***** Supplied material *****
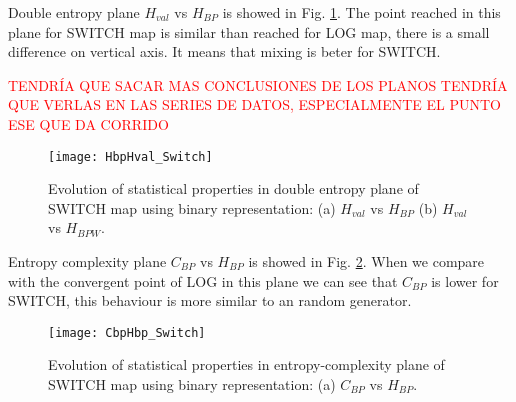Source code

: Double entropy plane $H_{val}$ vs $H_{BP}$ is showed in Fig. \ref{fig:SWITCH_HH}.
The point reached in this plane for SWITCH map is similar than reached for LOG map, there is a small difference on vertical axis.
It means that mixing is beter for SWITCH.

\textcolor{red}{TENDRÍA QUE SACAR MAS CONCLUSIONES DE LOS PLANOS TENDRÍA QUE VERLAS EN LAS SERIES DE DATOS, ESPECIALMENTE EL PUNTO ESE QUE DA CORRIDO}

\begin{figure}
	\texttt{[image: HbpHval\_Switch]}
	\caption{Evolution of statistical properties in double entropy plane of SWITCH map using binary representation: (a) $H_{val}$ vs $H_{BP}$ (b) $H_{val}$ vs $H_{BPW}$.}
	\label{fig:SWITCH_HH}
\end{figure}

Entropy complexity plane $C_{BP}$ vs $H_{BP}$ is showed in Fig. \ref{fig:SWITCH_HC}.
When we compare with the convergent point of LOG in this plane we can see that $C_{BP}$ is lower for SWITCH, this behaviour is more similar to an random generator.

\begin{figure}
	\texttt{[image: CbpHbp\_Switch]}
	\caption{Evolution of statistical properties in entropy-complexity plane of SWITCH map using binary representation: (a) $C_{BP}$ vs $H_{BP}$.}
	\label{fig:SWITCH_HC}
\end{figure}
*****
## Problem details
With the images omitted, output all entries exactly as given.

## Response for this exercise
Source code

: Double entropy plane $H_{val}$ vs $H_{BP}$ is showed in Fig. \ref{fig:SWITCH_HH}.
The point reached in this plane for SWITCH map is similar than reached for LOG map, there is a small difference on vertical axis.
It means that mixing is beter for SWITCH.

\textcolor{red}{TENDRÍA QUE SACAR MAS CONCLUSIONES DE LOS PLANOS TENDRÍA QUE VERLAS EN LAS SERIES DE DATOS, ESPECIALMENTE EL PUNTO ESE QUE DA CORRIDO}

\begin{figure}
	\texttt{[image: HbpHval\_Switch]}
	\caption{Evolution of statistical properties in double entropy plane of SWITCH map using binary representation: (a) $H_{val}$ vs $H_{BP}$ (b) $H_{val}$ vs $H_{BPW}$.}
	\label{fig:SWITCH_HH}
\end{figure}

Entropy complexity plane $C_{BP}$ vs $H_{BP}$ is showed in Fig. \ref{fig:SWITCH_HC}.
When we compare with the convergent point of LOG in this plane we can see that $C_{BP}$ is lower for SWITCH, this behaviour is more similar to an random generator.

\begin{figure}
	\texttt{[image: CbpHbp\_Switch]}
	\caption{Evolution of statistical properties in entropy-complexity plane of SWITCH map using binary representation: (a) $C_{BP}$ vs $H_{BP}$.}
	\label{fig:SWITCH_HC}
\end{figure}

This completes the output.